[Task description] Work out how many lines of the data contain "swap" and reply with that number alone.

══════════════════════════════

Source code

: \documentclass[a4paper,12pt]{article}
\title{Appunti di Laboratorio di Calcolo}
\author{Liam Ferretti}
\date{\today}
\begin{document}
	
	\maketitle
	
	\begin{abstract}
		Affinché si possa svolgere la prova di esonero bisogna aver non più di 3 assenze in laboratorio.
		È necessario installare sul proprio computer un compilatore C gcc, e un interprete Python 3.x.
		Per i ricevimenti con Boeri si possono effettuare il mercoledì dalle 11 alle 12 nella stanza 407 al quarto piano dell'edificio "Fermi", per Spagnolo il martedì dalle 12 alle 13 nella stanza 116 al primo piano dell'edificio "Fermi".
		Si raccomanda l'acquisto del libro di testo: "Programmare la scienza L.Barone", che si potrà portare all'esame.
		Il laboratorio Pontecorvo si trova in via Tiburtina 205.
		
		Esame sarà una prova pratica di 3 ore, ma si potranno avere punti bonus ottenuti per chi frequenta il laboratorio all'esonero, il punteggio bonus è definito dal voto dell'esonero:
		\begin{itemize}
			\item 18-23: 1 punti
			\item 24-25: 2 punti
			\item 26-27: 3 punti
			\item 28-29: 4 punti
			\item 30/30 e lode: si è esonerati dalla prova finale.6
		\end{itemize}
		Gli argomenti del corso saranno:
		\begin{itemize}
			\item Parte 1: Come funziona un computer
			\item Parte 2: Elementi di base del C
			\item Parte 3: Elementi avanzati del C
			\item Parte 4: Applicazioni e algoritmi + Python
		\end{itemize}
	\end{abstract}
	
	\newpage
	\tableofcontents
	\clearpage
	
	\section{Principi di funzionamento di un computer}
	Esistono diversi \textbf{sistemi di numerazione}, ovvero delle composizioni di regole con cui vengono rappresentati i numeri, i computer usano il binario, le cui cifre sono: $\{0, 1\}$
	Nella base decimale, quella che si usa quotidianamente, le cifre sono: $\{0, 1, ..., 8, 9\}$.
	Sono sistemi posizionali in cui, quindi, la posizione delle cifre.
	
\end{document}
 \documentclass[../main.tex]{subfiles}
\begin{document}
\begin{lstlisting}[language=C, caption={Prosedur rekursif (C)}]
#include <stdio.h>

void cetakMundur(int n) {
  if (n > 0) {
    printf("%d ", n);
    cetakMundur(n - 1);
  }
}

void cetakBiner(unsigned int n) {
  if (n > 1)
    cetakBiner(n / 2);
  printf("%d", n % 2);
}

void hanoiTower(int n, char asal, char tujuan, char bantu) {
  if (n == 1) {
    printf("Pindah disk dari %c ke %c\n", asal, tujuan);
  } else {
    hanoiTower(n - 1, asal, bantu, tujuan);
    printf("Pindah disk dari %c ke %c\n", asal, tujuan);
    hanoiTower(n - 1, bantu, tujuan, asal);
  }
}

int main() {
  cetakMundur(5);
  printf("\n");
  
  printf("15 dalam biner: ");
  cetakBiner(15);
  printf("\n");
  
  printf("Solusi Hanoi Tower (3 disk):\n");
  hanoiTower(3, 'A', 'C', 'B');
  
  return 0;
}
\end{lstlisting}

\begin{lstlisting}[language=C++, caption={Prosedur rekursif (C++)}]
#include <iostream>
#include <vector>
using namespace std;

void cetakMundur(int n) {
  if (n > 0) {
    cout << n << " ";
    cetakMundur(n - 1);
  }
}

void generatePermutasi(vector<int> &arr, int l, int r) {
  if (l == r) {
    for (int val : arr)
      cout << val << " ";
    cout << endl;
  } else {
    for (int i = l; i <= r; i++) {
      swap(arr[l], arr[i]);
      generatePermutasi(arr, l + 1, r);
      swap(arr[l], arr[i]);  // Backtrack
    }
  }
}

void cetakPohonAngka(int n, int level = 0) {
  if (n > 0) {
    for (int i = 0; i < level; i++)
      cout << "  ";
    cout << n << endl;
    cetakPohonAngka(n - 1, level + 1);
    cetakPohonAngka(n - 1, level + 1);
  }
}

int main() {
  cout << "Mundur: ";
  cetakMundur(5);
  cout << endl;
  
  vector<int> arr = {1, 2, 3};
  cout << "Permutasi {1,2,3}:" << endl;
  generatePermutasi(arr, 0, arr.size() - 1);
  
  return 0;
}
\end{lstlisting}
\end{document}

══════════════════════════════

[Answer box] 2